- Born: May 21, 1929
- Died: September 24, 2020 (aged 91)
- Occupation: American psychoanalyst

= Arnold Goldberg =

American psychiatrist and psychoanalyst (1929–2020)

Arnold Goldberg (May 21, 1929 – September 24, 2020) was an American psychiatrist and psychoanalyst.

Goldberg was the Cynthia Oudejans Harris Professor of Psychiatry at the Rush Medical School, Chicago, and a supervising and training analyst at the Chicago Institute for Psychoanalysis, where he did his psychoanalytic training.

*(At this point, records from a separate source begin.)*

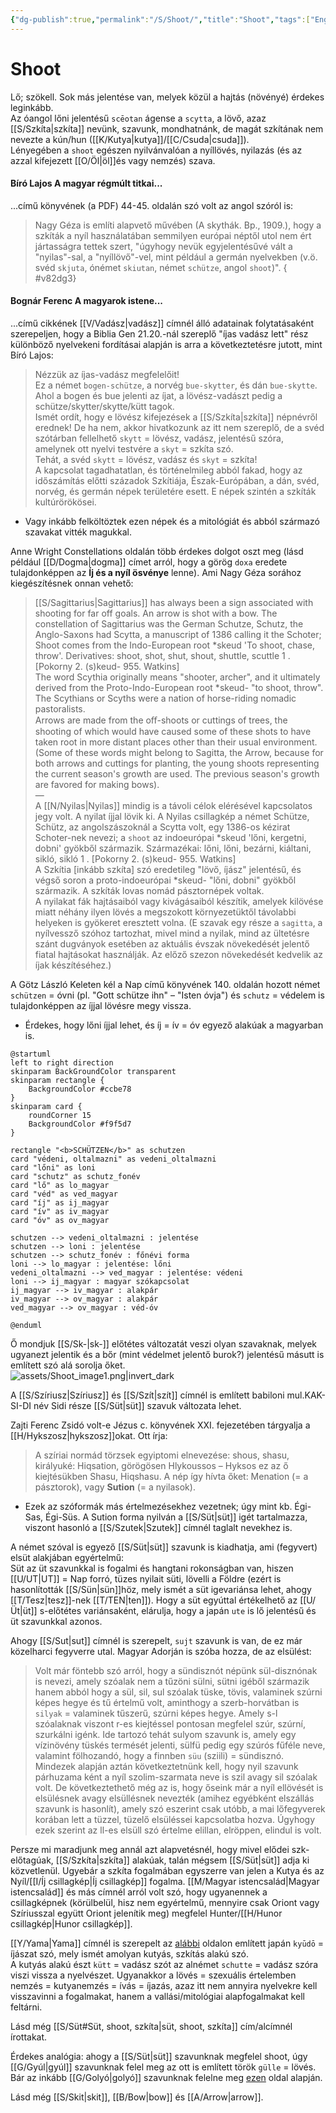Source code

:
 ```yaml
---
{"dg-publish":true,"permalink":"/S/Shoot/","title":"Shoot","tags":["Englishtexttranslated"],"created":"2024-11-05T19:18","updated":"2025-03-21T22:13"}
---
```



# Shoot

Lő; szökell. Sok más jelentése van, melyek közül a hajtás (növényé) érdekes leginkább.  
Az óangol lőni jelentésű `scēotan` ágense a `scytta`, a lövő, azaz [[S/Szkíta\|szkíta]] nevünk, szavunk, mondhatnánk, de magát szkítának nem nevezte a kún/hun ([[K/Kutya\|kutya]]/[[C/Csuda\|csuda]]).  
Lényegében a `shoot` egészen nyilvánvalóan a nyíllövés, nyilazás (és az azzal kifejezett [[O/Öl\|öl]]és vagy nemzés) szava.  

#### Bíró Lajos A magyar régmúlt titkai...

...című könyvének (a PDF) 44-45. oldalán szó volt az angol szóról is:  
> Nagy Géza is említi alapvető művében (A skythák. Bp., 1909.), hogy a szkíták a nyíl használatában semmilyen európai néptől utol nem ért jártasságra tettek szert, "úgyhogy nevük egyjelentésűvé vált a "nyilas"-sal, a "nyíllövő"-vel, mint például a germán nyelvekben (v.ö. svéd `skjuta`, ónémet `skiutan`, német `schütze`, angol `shoot`)".
{ #v82dg3}


#### Bognár Ferenc A magyarok istene...

...című cikkének [[V/Vadász\|vadász]] címnél álló adatainak folytatásaként szerepeljen, hogy a Biblia Gen 21.20.-nál szereplő "íjas vadász lett" rész különböző nyelvekeni fordításai alapján is arra a következtetésre jutott, mint Bíró Lajos:  
> Nézzük az íjas-vadász megfelelőit!  
> Ez a német `bogen-schütze`, a norvég `bue-skytter`, és dán `bue-skytte`.  
> Ahol a bogen és bue jelenti az íjat, a lövész-vadászt pedig a schütze/skytter/skytte/kütt tagok.  
> Ismét ordít, hogy e lövész kifejezések a [[S/Szkíta\|szkíta]] népnévről erednek! De ha nem, akkor hivatkozunk az itt nem szereplő, de a svéd szótárban fellelhető `skytt` = lövész, vadász, jelentésű szóra, amelynek ott nyelvi testvére a `skyt` = szkíta szó.  
> Tehát, a svéd `skytt` = lövész, vadász és `skyt` = szkíta!  
> A kapcsolat tagadhatatlan, és történelmileg abból fakad, hogy az időszámítás előtti századok Szkítiája, Észak-Európában, a dán, svéd, norvég, és germán népek területére esett. E népek szintén a szkíták kultúrörökösei.  
- Vagy inkább felköltöztek ezen népek és a mitológiát és abból származó szavakat vitték magukkal.

Anne Wright Constellations oldalán több érdekes dolgot oszt meg (lásd például [[D/Dogma\|dogma]] címet arról, hogy a görög `doxa` eredete tulajdonképpen az **Íj és a nyíl ösvénye** lenne). Ami Nagy Géza sorához kiegészítésnek onnan vehető:  
> [[S/Sagittarius\|Sagittarius]] has always been a sign associated with shooting for far off goals. An arrow is shot with a bow. The constellation of Sagittarius was the German Schutze, Schutz, the Anglo-Saxons had Scytta, a manuscript of 1386 calling it the Schoter; Shoot comes from the Indo-European root \*skeud 'To shoot, chase, throw'. Derivatives: shoot, shot, shut, shout, shuttle, scuttle 1 . \[Pokorny 2. (s)keud- 955. Watkins\]  
> The word Scythia originally means "shooter, archer", and it ultimately derived from the Proto-Indo-European root \*skeud- "to shoot, throw". The Scythians or Scyths were a nation of horse-riding nomadic pastoralists.  
> Arrows are made from the oﬀ-shoots or cuttings of trees, the shooting of which would have caused some of these shots to have taken root in more distant places other than their usual environment. (Some of these words might belong to Sagitta, the Arrow, because for both arrows and cuttings for planting, the young shoots representing the current season's growth are used. The previous season's growth are favored for making bows).  
> —  
> A [[N/Nyilas\|Nyilas]] mindig is a távoli célok elérésével kapcsolatos jegy volt. A nyilat íjjal lövik ki. A Nyilas csillagkép a német Schütze, Schütz, az angolszászoknál a Scytta volt, egy 1386-os kézirat Schoter-nek nevezi; a `shoot` az indoeurópai \*skeud 'lőni, kergetni, dobni' gyökből származik. Származékai: lőni, lőni, bezárni, kiáltani, sikló, sikló 1 . \[Pokorny 2. (s)keud- 955. Watkins\]  
> A Szkítia \[inkább szkíta\] szó eredetileg "lövő, íjász" jelentésű, és végső soron a proto-indoeurópai \*skeud- "lőni, dobni" gyökből származik. A szkíták lovas nomád pásztornépek voltak.  
> A nyilakat fák hajtásaiból vagy kivágásaiból készítik, amelyek kilövése miatt néhány ilyen lövés a megszokott környezetüktől távolabbi helyeken is gyökeret eresztett volna. (E szavak egy része a `sagitta`, a nyílvessző szóhoz tartozhat, mivel mind a nyilak, mind az ültetésre szánt dugványok esetében az aktuális évszak növekedését jelentő fiatal hajtásokat használják. Az előző szezon növekedését kedvelik az íjak készítéséhez.)  

A Götz László Keleten kél a Nap című könyvének 140. oldalán hozott német `schützen` = óvni (pl. "Gott schütze ihn" – "Isten óvja") és `schutz` = védelem is tulajdonképpen az íjjal lövésre megy vissza.   
- Érdekes, hogy lőni íjjal lehet, és íj = ív = óv egyező alakúak a magyarban is.
```plantuml-svg
@startuml
left to right direction
skinparam BackGroundColor transparent
skinparam rectangle {
    BackgroundColor #ccbe78
}
skinparam card {
    roundCorner 15
    BackgroundColor #f9f5d7
}

rectangle "<b>SCHÜTZEN</b>" as schutzen
card "védeni, oltalmazni" as vedeni_oltalmazni
card "lőni" as loni
card "schutz" as schutz_fonév
card "lő" as lo_magyar
card "véd" as ved_magyar
card "íj" as ij_magyar
card "ív" as iv_magyar
card "óv" as ov_magyar

schutzen --> vedeni_oltalmazni : jelentése
schutzen --> loni : jelentése
schutzen --> schutz_fonév : főnévi forma
loni --> lo_magyar : jelentése: lőni
vedeni_oltalmazni --> ved_magyar : jelentése: védeni
loni --> ij_magyar : magyar szókapcsolat
ij_magyar --> iv_magyar : alakpár
iv_magyar --> ov_magyar : alakpár
ved_magyar --> ov_magyar : véd-óv

@enduml
```

Ő mondjuk [[S/Sk-\|sk-]] előtétes változatát veszi olyan szavaknak, melyek ugyanezt jelentik és a bőr (mint védelmet jelentő burok?) jelentésű másutt is említett szó alá sorolja őket.  
![assets/Shoot_image1.png|invert_dark](/img/user/S/assets/Shoot_image1.png)  

A [[S/Szíriusz\|Szíriusz]] és [[S/Szít\|szít]] címnél is említett babiloni mul.KAK-SI-DI név Sidi része [[S/Süt\|süt]] szavuk változata lehet.  

Zajti Ferenc Zsidó volt-e Jézus c. könyvének XXI. fejezetében tárgyalja a [[H/Hykszosz\|hykszosz]]okat. Ott írja:  
> A szíriai normád törzsek egyiptomi elnevezése: shous, shasu, királyuké: Hiqsation, görögösen Hlykoussos – Hyksos ez az ő kiejtésükben Shasu, Hiqshasu. A nép így hívta őket: Menation (= a pásztorok), vagy **Sution** (= a nyilasok).  
- Ezek az szóformák más értelmezésekhez vezetnek; úgy mint kb. Égi-Sas, Égi-Süs. A Sution forma nyilván a [[S/Süt\|süt]] igét tartalmazza, viszont hasonló a [[S/Szutek\|Szutek]] címnél taglalt nevekhez is.

A német szóval is egyező [[S/Süt\|süt]] szavunk is kiadhatja, ami (fegyvert) elsüt alakjában egyértelmű:  
Süt az üt szavunkkal is fogalmi és hangtani rokonságban van, hiszen [[U/UT\|UT]] = Nap forró, tüzes nyilait süti, lövelli a Földre (ezért is hasonlították [[S/Sün\|sün]]höz, mely ismét a süt igevariánsa lehet, ahogy [[T/Tesz\|tesz]]-nek [[T/TEN\|ten]]). Hogy a süt egyúttal értékelhető az [[U/Üt\|üt]] s-előtétes variánsaként, elárulja, hogy a japán `ute` is lő jelentésű és üt szavunkkal azonos.  

Ahogy [[S/Sut\|sut]] címnél is szerepelt, `sujt` szavunk is van, de ez már közelharci fegyverre utal. Magyar Adorján is szóba hozza, de az elsülést:  
> Volt már föntebb szó arról, hogy a sündisznót népünk sül-disznónak is nevezi, amely szóalak nem a tűzöni sülni, sütni igéből származik hanem abból hogy a sül, sil, sul szóalak tüske, tövis, valaminek szúrni képes hegye és tű értelmű volt, aminthogy a szerb-horvátban is `silyak` = valaminek tűszerű, szúrni képes hegye. Amely s-l szóalaknak viszont r-es kiejtéssel pontosan megfelel szúr, szúrní, szurkálni igénk. Ide tartozó tehát sulyom szavunk is, amely egy vízinövény tüskés termését jelenti, sülfü pedig egy szúrós fűféle neve, valamint fölhozandó, hogy a finnben `süu` (sziili) = sündisznó. Mindezek alapján aztán következtetnünk kell, hogy nyil szavunk párhuzama ként a nyíl szolim-szarmata neve is szil avagy sil szóalak volt. De következtethető még az is, hogy őseink már a nyíl ellövését is elsülésnek avagy elsüllésnek nevezték (amihez egyébként elszállás szavunk is hasonlít), amely szó eszerint csak utóbb, a mai lőfegyverek korában lett a tüzzel, tüzelő elsüléssei kapcsolatba hozva. Úgyhogy ezek szerint az ll-es elsüll szó értelme elillan, elröppen, elindul is volt.  

Persze mi maradjunk meg annál azt alapvetésnél, hogy mivel elődei szk- előtagúak, [[S/Szkíta\|szkíta]] alakúak, talán mégsem [[S/Süt\|süt]] adja ki közvetlenül. Ugyebár a szkíta fogalmában egyszerre van jelen a Kutya és az Nyíl/[[I/Íj csillagkép\|Íj csillagkép]] fogalma. [[M/Magyar istencsalád\|Magyar istencsalád]] és más címnél arról volt szó, hogy ugyanennek a csillagképnek (körülbelül, hisz nem egyértelmű, mennyire csak Oriont vagy Szíriusszal együtt Oriont jelenítik meg) megfelel Hunter/[[H/Hunor csillagkép\|Hunor csillagkép]].  

[[Y/Yama\|Yama]] címnél is szerepelt az [alábbi](https://en.m.wikipedia.org/wiki/Yumi) oldalon említett japán `kyūdō` = íjászat szó, mely ismét amolyan kutyás, szkítás alakú szó.  
A kutyás alakú észt `kütt` = vadász szót az alnémet `schutte` = vadász szóra viszi vissza a nyelvészet. Ugyanakkor a lövés = szexuális értelemben nemzés = kutyanemzés = ívás = íjazás, azaz itt nem annyira nyelvekre kell visszavinni a fogalmakat, hanem a vallási/mitológiai alapfogalmakat kell feltárni.  

Lásd még [[S/Süt#Süt, shoot, szkíta\|süt, shoot, szkíta]] cím/alcímnél írottakat.  

Érdekes analógia: ahogy a [[S/Süt\|süt]] szavunknak megfelel shoot, úgy [[G/Gyúl\|gyúl]] szavunknak felel meg az ott is említett török `gülle` = lövés. Bár az inkább [[G/Golyó\|golyó]] szavunknak felelne meg [ezen](https://tureng.com/en/turkish-english/g%C3%BClle) oldal alapján.  

Lásd még [[S/Skit\|skit]], [[B/Bow\|bow]] és [[A/Arrow\|arrow]].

The author of Moral Stealth: How "Correct Behavior" Insinuates Itself into Psychotherapeutic Practice (2007), Misunderstanding Freud (2004), Being of Two Minds: The Vertical Split in Psychoanalysis and Psychotherapy (1999), The Problem of Perversion: The View from Self Psychology (1995), A Fresh Look at Psychoanalysis: The View From Self Psychology (1992), The Prisonhouse of Psychoanalysis (1990); (with John Gedo) Models of the Mind: A Psychoanalytic Theory (1976), he was also the editor of the annual series, Progress in Self-Psychology, now in its 24th year.

Many of Goldberg's publications were in the realm of self psychology, expanding and clarifying the ideas of Heinz Kohut.